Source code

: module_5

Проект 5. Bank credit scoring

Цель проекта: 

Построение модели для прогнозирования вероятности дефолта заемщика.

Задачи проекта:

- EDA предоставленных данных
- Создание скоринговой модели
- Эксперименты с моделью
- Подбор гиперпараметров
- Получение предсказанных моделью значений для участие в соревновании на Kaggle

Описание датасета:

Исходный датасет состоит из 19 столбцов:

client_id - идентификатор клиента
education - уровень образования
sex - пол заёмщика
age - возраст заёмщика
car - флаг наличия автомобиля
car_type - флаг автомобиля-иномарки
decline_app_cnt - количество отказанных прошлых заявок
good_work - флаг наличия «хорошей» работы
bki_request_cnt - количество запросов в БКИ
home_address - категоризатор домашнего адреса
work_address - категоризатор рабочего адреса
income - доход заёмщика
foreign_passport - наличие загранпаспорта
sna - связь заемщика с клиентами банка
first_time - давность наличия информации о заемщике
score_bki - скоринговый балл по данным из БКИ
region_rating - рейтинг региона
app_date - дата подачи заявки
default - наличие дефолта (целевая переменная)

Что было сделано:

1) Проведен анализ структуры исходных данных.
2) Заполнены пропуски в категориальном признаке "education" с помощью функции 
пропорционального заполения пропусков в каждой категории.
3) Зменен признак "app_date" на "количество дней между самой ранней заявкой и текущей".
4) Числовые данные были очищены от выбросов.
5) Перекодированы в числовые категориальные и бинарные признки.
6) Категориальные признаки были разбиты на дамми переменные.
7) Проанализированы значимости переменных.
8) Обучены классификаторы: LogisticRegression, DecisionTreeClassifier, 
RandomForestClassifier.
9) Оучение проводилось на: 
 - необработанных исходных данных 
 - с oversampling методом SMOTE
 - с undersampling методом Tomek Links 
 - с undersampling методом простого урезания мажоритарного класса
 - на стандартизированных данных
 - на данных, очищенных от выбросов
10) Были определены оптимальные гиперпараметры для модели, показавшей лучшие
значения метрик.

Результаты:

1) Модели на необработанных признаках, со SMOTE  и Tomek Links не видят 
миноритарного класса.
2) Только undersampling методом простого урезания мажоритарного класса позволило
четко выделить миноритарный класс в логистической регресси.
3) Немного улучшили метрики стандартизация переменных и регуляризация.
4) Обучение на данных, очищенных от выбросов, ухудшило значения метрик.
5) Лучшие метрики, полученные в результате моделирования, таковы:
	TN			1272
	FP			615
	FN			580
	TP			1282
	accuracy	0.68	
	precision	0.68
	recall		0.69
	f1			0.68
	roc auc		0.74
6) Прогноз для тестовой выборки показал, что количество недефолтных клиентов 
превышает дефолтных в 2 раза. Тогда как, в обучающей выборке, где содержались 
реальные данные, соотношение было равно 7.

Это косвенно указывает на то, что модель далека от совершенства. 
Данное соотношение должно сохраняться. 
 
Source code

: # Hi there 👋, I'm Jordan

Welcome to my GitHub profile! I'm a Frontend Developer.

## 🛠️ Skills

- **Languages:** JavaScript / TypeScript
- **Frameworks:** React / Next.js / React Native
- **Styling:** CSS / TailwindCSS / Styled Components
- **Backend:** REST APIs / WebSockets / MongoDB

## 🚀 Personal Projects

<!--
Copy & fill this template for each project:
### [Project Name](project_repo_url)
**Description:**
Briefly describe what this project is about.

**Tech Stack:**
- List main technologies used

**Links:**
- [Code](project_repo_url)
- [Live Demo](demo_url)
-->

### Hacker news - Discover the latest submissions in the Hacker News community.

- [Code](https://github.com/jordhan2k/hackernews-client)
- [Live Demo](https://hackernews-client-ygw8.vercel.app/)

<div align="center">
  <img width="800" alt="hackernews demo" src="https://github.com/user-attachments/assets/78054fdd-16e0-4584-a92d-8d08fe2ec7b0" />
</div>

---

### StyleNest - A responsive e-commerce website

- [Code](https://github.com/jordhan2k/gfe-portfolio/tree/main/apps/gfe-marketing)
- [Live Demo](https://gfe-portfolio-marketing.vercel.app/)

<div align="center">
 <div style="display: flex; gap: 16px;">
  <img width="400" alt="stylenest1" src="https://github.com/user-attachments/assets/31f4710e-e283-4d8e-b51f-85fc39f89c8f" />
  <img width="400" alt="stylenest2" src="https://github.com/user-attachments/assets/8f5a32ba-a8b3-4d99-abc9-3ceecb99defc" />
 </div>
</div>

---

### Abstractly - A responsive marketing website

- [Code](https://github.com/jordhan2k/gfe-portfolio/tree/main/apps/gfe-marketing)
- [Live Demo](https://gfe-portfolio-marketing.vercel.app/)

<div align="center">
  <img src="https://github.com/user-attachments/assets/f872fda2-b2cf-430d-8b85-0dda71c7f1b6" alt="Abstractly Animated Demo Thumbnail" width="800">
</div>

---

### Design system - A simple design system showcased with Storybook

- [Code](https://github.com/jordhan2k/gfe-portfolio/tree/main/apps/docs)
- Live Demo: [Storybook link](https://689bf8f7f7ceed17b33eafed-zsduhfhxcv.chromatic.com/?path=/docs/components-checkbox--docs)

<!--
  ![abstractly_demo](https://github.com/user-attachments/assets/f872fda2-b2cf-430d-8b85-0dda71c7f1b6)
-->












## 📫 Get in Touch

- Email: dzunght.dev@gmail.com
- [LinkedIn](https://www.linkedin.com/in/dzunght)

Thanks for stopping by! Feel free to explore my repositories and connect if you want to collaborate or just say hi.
◇ ◇ ◇ ◇ ◇
> **WHAT THE TASK REQUIRES**: From the entries above, restate word for word the lines from the line containing "6) Категориальные признаки" to the line containing "4) Обучение на", both ends included, and nothing more.

> **EXERCISE OUTPUT**:
6) Категориальные признаки были разбиты на дамми переменные.
7) Проанализированы значимости переменных.
8) Обучены классификаторы: LogisticRegression, DecisionTreeClassifier, 
RandomForestClassifier.
9) Оучение проводилось на: 
 - необработанных исходных данных 
 - с oversampling методом SMOTE
 - с undersampling методом Tomek Links 
 - с undersampling методом простого урезания мажоритарного класса
 - на стандартизированных данных
 - на данных, очищенных от выбросов
10) Были определены оптимальные гиперпараметры для модели, показавшей лучшие
значения метрик.

Результаты:

1) Модели на необработанных признаках, со SMOTE  и Tomek Links не видят 
миноритарного класса.
2) Только undersampling методом простого урезания мажоритарного класса позволило
четко выделить миноритарный класс в логистической регресси.
3) Немного улучшили метрики стандартизация переменных и регуляризация.
4) Обучение на данных, очищенных от выбросов, ухудшило значения метрик.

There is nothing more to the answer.